TASK: Nothing but the lines from the one containing "- 28 = 2^3*2 + 2*2 + 2*2 + (2+2)" through the end of the entries below should be set down, each exactly as written.

#####

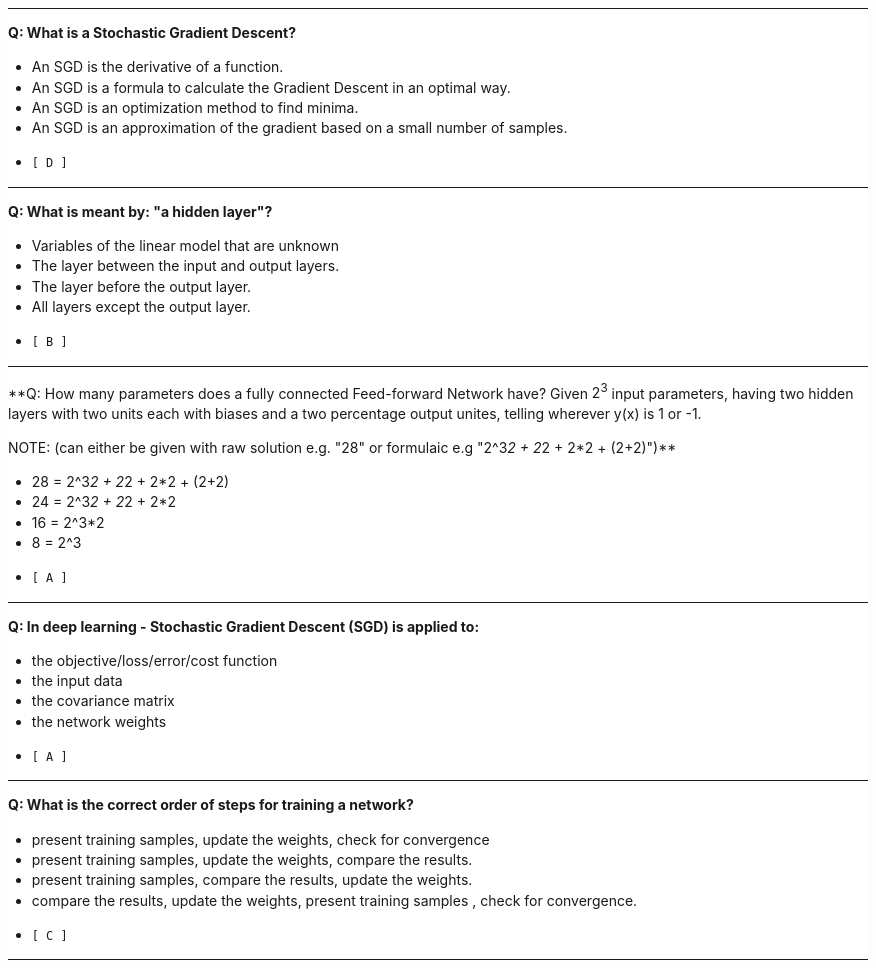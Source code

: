 
---

**Q: What is a Stochastic Gradient Descent?**
- An SGD is the derivative of a function.
- An SGD is a formula to calculate the Gradient Descent in an optimal way.
- An SGD is an optimization method to find minima.
- An SGD is an approximation of the gradient based on a small number of samples.
* `[ D ]`


---

**Q: What is meant by: "a hidden layer"?**
- Variables of the linear model that are unknown
- The layer between the input and output layers.
- The layer before the output layer.
- All layers except the output layer.
* `[ B ]`


---

**Q: How many parameters does a fully connected Feed-forward Network have? 
Given $2^3$ input parameters, having two hidden layers with two units each with biases and a two percentage output unites, telling wherever y(x) is 1 or -1.

NOTE: (can either be given with raw solution e.g. "28" or formulaic e.g "2^3*2 + 2*2 + 2*2 + (2+2)")**
- 28 = 2^3*2 + 2*2 + 2*2 + (2+2)
- 24 = 2^3*2 + 2*2 + 2*2
- 16 = 2^3*2
- 8 = 2^3
* `[ A ]`


---

**Q: In deep learning - Stochastic Gradient Descent (SGD) is applied to:**
- the objective/loss/error/cost function
- the input data
- the covariance matrix
- the network weights
* `[ A ]`


---

**Q: What is the correct order of steps for training a network?**
- present training samples, update the weights, check for convergence
- present training samples, update the weights,  compare the results.
- present training samples,  compare the results, update the weights.
- compare the results, update the weights, present training samples , check for convergence.
* `[ C ]`


---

#####

WRITTEN SOLUTION:
- 28 = 2^3*2 + 2*2 + 2*2 + (2+2)
- 24 = 2^3*2 + 2*2 + 2*2
- 16 = 2^3*2
- 8 = 2^3
* `[ A ]`


---

**Q: In deep learning - Stochastic Gradient Descent (SGD) is applied to:**
- the objective/loss/error/cost function
- the input data
- the covariance matrix
- the network weights
* `[ A ]`


---

**Q: What is the correct order of steps for training a network?**
- present training samples, update the weights, check for convergence
- present training samples, update the weights,  compare the results.
- present training samples,  compare the results, update the weights.
- compare the results, update the weights, present training samples , check for convergence.
* `[ C ]`


---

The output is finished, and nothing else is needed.